1

This question is similar to this one, but with a crucial difference - the solution to the linked question does not solve the issue when the dataframe is grouped into bins.

The following code to boxplot the relative distribution of the bins of the 2 variables produces an error:

import pandas as pd
import seaborn as sns

raw_data = {'regiment': ['Nighthawks', 'Nighthawks', 'Nighthawks', 'Nighthawks', 'Dragoons', 'Dragoons', 'Dragoons', 'Dragoons', 'Scouts', 'Scouts', 'Scouts', 'Scouts'], 
        'company': ['1st', '1st', '2nd', '2nd', '1st', '1st', '2nd', '2nd','1st', '1st', '2nd', '2nd'], 
        'name': ['Miller', 'Jacobson', 'Ali', 'Milner', 'Cooze', 'Jacon', 'Ryaner', 'Sone', 'Sloan', 'Piger', 'Riani', 'Ali'], 
        'preTestScore': [4, 24, 31, 2, 3, 4, 24, 31, 2, 3, 2, 3],
        'postTestScore': [25, 94, 57, 62, 70, 25, 94, 57, 62, 70, 62, 70]}
df = pd.DataFrame(raw_data, columns = ['regiment', 'company', 'name', 'preTestScore', 'postTestScore'])


df1 = df.groupby(['regiment'])['preTestScore'].value_counts().unstack()
df1.fillna(0, inplace=True)


sns.boxplot(x='regiment', y='preTestScore', data=df1)

---------------------------------------------------------------------------
ValueError                                Traceback (most recent call last)
<ipython-input-241-fc8036eb7d0b> in <module>()
----> 1 sns.boxplot(x='regiment', y='preTestScore', data=df1)

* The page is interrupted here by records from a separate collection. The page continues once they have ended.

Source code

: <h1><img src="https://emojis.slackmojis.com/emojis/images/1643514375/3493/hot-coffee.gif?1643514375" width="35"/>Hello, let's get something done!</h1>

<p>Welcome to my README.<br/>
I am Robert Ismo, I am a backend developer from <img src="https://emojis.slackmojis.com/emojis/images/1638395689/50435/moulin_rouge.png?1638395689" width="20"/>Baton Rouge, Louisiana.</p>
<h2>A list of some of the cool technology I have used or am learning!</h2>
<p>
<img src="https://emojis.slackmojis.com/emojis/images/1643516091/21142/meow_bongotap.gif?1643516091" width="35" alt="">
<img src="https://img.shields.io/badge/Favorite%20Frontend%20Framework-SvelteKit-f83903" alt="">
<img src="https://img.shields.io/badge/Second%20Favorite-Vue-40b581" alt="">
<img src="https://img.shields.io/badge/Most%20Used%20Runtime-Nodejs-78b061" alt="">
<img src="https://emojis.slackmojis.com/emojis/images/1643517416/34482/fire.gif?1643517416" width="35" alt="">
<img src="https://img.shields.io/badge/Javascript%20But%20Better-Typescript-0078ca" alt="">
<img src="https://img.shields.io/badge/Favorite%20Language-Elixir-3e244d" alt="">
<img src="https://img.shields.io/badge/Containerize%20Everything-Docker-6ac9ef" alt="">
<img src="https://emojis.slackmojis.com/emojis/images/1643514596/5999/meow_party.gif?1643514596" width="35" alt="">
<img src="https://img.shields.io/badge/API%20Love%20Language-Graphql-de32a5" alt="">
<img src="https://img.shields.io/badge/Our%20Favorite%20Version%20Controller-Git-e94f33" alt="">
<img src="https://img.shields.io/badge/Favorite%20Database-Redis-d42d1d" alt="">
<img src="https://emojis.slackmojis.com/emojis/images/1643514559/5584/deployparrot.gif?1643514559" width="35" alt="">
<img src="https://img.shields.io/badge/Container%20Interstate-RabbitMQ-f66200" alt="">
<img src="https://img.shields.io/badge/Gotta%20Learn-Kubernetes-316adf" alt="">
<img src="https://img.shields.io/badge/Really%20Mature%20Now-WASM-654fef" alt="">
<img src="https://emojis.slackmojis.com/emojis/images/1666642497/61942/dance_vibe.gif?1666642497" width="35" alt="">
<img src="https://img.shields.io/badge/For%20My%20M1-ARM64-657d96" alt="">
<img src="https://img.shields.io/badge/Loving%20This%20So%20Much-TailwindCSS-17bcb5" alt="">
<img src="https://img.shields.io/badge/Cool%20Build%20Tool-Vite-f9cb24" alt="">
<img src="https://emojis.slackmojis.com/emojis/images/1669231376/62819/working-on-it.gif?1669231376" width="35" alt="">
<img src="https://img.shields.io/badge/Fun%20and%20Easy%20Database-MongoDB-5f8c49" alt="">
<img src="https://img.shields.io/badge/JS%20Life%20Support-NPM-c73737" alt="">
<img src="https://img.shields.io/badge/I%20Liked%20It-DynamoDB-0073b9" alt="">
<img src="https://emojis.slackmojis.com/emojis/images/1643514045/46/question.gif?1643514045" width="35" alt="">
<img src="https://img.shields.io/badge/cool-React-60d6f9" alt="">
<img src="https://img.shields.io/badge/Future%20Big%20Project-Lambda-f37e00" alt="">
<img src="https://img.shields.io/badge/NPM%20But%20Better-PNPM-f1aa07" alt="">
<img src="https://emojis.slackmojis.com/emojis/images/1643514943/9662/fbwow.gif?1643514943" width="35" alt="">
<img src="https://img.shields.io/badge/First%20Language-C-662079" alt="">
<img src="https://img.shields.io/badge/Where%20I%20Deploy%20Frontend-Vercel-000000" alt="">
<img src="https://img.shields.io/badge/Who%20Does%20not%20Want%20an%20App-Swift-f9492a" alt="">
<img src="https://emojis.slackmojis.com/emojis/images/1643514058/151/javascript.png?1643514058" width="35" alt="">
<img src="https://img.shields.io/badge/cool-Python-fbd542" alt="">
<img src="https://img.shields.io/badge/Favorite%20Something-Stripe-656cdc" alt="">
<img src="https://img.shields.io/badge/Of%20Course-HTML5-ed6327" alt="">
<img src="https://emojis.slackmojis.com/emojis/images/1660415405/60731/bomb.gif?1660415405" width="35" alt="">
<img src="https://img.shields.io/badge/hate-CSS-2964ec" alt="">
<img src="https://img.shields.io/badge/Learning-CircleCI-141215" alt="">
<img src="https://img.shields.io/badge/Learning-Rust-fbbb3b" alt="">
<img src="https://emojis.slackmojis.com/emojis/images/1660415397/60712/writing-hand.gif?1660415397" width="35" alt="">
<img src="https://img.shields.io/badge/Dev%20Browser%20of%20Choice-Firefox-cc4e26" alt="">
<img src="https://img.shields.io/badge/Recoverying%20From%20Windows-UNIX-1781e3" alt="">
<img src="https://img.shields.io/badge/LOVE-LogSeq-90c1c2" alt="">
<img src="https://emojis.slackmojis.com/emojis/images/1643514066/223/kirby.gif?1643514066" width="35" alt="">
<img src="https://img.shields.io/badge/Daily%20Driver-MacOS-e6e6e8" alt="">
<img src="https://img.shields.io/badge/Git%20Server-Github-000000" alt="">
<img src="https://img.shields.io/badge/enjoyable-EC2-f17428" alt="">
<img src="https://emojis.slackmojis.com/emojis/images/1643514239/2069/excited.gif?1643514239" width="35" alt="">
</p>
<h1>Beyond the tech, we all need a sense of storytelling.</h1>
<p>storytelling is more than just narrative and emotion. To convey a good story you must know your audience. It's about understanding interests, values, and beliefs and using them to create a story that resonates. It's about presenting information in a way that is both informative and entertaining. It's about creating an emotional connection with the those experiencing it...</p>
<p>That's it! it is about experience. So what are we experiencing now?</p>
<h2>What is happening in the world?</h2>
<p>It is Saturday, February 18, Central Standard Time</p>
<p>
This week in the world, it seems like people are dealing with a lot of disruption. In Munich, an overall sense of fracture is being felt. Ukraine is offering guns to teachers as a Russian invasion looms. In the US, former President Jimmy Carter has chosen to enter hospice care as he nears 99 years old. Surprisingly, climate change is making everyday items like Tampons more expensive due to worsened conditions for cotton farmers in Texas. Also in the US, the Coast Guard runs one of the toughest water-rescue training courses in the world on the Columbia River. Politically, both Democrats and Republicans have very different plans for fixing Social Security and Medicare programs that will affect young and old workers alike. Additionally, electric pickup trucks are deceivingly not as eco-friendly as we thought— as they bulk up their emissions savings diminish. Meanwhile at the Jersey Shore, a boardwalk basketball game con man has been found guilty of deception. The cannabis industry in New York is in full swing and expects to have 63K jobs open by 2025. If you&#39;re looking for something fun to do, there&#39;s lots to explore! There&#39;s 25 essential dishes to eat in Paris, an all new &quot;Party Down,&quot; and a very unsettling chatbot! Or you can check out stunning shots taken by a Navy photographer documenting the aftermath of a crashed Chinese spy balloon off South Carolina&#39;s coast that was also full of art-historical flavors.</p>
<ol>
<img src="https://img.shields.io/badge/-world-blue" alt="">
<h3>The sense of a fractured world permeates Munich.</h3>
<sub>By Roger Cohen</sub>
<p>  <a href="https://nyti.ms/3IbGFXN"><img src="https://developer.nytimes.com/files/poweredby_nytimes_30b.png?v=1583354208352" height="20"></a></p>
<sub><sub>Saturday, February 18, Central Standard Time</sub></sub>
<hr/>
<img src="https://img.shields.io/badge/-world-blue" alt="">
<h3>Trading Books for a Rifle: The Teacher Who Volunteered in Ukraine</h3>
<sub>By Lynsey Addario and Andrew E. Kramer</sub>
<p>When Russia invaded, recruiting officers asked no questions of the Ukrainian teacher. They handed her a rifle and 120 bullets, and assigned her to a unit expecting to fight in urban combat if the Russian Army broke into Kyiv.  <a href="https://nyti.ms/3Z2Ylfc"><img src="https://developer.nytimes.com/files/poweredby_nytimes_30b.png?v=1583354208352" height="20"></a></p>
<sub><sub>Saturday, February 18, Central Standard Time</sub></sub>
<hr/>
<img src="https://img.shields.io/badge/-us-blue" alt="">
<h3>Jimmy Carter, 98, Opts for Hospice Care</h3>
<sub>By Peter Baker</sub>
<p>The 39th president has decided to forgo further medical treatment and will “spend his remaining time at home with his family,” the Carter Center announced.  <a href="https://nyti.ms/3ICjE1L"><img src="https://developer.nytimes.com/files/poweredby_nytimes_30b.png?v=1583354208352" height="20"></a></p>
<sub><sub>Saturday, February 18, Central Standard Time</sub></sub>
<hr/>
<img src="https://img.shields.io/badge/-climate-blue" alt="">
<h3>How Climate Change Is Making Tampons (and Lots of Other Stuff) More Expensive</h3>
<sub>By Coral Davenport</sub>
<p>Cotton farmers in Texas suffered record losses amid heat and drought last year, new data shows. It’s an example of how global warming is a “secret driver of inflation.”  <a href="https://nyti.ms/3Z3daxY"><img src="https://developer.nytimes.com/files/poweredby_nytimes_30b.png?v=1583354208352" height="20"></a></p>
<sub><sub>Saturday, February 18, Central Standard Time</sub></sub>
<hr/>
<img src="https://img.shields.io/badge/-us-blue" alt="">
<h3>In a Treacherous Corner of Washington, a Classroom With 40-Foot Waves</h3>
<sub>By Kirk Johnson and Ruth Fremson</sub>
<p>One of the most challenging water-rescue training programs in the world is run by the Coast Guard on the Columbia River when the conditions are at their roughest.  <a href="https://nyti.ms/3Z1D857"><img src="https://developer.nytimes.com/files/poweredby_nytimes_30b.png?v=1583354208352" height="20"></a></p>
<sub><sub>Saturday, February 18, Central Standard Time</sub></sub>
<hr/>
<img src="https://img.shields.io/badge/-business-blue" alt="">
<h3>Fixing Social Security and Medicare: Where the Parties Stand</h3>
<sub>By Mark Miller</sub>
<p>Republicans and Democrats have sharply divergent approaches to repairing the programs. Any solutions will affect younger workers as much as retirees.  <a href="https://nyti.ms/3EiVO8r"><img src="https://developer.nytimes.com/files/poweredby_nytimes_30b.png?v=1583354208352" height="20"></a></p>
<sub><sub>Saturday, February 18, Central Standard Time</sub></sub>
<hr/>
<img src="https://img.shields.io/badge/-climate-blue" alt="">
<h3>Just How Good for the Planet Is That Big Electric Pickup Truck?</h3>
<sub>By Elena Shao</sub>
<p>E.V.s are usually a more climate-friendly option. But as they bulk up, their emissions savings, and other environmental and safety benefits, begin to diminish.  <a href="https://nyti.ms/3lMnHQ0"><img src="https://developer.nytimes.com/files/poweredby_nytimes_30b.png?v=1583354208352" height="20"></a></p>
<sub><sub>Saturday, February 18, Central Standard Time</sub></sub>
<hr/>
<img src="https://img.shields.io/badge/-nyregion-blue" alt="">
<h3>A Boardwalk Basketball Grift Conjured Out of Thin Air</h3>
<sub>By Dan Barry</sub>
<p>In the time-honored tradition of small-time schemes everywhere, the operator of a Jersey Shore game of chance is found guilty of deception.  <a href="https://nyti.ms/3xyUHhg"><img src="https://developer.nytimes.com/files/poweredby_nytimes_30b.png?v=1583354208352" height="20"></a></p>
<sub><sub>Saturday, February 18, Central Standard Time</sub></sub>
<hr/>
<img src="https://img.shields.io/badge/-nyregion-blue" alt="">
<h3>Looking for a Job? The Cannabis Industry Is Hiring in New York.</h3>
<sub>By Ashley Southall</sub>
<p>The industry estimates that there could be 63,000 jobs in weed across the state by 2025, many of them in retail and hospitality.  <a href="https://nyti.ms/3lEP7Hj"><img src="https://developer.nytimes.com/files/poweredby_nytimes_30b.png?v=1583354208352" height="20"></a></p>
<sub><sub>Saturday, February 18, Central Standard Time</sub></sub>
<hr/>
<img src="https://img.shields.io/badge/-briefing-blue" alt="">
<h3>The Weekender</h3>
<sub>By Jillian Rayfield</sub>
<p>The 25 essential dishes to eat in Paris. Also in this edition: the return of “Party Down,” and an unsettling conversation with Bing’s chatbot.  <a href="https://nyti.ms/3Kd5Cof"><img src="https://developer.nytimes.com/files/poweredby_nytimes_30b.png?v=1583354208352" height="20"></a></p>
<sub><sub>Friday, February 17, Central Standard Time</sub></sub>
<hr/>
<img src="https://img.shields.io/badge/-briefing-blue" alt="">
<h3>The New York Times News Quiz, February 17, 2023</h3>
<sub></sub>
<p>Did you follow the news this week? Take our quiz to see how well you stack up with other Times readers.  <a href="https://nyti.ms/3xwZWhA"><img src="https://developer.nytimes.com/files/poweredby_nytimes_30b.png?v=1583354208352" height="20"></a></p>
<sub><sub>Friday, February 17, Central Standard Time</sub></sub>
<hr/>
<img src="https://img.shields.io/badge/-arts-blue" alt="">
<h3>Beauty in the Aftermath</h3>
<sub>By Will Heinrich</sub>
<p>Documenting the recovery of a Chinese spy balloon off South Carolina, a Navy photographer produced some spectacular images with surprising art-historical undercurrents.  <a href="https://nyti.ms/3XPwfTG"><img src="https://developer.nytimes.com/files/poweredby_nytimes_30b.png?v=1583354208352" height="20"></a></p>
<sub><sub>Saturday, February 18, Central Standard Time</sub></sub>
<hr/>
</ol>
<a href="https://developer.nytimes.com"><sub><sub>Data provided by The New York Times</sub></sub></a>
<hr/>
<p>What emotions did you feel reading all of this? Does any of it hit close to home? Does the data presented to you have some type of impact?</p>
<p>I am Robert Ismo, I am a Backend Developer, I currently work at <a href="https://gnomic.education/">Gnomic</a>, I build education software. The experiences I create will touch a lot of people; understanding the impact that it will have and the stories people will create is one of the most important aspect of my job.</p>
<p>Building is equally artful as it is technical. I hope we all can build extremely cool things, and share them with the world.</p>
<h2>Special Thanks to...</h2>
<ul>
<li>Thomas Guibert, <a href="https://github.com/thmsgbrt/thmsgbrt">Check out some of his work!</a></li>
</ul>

~\AppData\Local\Continuum\anaconda3\lib\site-packages\seaborn\categorical.py in boxplot(x, y, hue, data, order, hue_order, orient, color, palette, saturation, width, dodge, fliersize, linewidth, whis, notch, ax, **kwargs)
   2209     plotter = _BoxPlotter(x, y, hue, data, order, hue_order,
   2210                           orient, color, palette, saturation,
-> 2211                           width, dodge, fliersize, linewidth)
   2212 
   2213     if ax is None:

~\AppData\Local\Continuum\anaconda3\lib\site-packages\seaborn\categorical.py in __init__(self, x, y, hue, data, order, hue_order, orient, color, palette, saturation, width, dodge, fliersize, linewidth)
    439                  width, dodge, fliersize, linewidth):
    440 
--> 441         self.establish_variables(x, y, hue, data, orient, order, hue_order)
    442         self.establish_colors(color, palette, saturation)
    443 

~\AppData\Local\Continuum\anaconda3\lib\site-packages\seaborn\categorical.py in establish_variables(self, x, y, hue, data, orient, order, hue_order, units)
    149                 if isinstance(input, string_types):
    150                     err = "Could not interpret input '{}'".format(input)
--> 151                     raise ValueError(err)
    152 
    153             # Figure out the plotting orientation

ValueError: Could not interpret input 'regiment'

If I remove the x and y parameters, it produces a boxplot, but its the not the one I want:

enter image description here

How do I fix this? I tried the following:

df1 = df.groupby(['regiment'])['preTestScore'].value_counts().unstack()
df1.fillna(0, inplace=True)
df1 = df1.reset_index()
df1

enter image description here

It now looks like a dataframe, so I thought of extracting the column names of this dataframe and plotting for each one sequentially:

cols = df1.columns[1:len(df1.columns)]
for i in range(len(cols)):
    sns.boxplot(x='regiment', y=cols[i], data=df1)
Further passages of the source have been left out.